TASK REQUIREMENTS: For the entries below, work out how many lines contain the string "bracelet" and write only the number.

LISTED ENTRIES:
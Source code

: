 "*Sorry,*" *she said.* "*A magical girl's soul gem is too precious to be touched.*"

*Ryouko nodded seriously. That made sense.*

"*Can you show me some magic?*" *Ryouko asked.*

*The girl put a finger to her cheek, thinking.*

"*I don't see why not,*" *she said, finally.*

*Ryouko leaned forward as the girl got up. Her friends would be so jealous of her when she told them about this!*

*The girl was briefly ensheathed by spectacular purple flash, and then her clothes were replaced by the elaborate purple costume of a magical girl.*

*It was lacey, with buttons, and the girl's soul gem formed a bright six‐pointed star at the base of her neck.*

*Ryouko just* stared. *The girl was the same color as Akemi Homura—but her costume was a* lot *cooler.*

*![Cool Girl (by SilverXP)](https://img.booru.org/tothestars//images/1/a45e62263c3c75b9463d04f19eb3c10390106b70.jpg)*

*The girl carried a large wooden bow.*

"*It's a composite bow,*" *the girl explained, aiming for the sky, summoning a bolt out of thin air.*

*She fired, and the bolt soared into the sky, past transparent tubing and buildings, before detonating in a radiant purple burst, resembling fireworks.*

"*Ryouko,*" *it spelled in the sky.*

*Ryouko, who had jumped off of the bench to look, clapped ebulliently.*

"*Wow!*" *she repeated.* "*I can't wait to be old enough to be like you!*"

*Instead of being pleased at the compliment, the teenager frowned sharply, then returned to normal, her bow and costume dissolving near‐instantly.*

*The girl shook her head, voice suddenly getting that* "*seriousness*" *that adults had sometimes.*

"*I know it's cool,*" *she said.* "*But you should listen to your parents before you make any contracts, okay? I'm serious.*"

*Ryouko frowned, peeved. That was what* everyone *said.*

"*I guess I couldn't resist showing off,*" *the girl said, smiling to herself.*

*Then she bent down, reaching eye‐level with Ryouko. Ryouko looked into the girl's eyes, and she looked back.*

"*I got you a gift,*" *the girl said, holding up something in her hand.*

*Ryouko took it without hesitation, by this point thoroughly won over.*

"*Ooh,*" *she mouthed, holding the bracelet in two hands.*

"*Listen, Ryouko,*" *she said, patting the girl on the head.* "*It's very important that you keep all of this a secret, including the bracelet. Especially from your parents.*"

SOLUTION BELOW: 2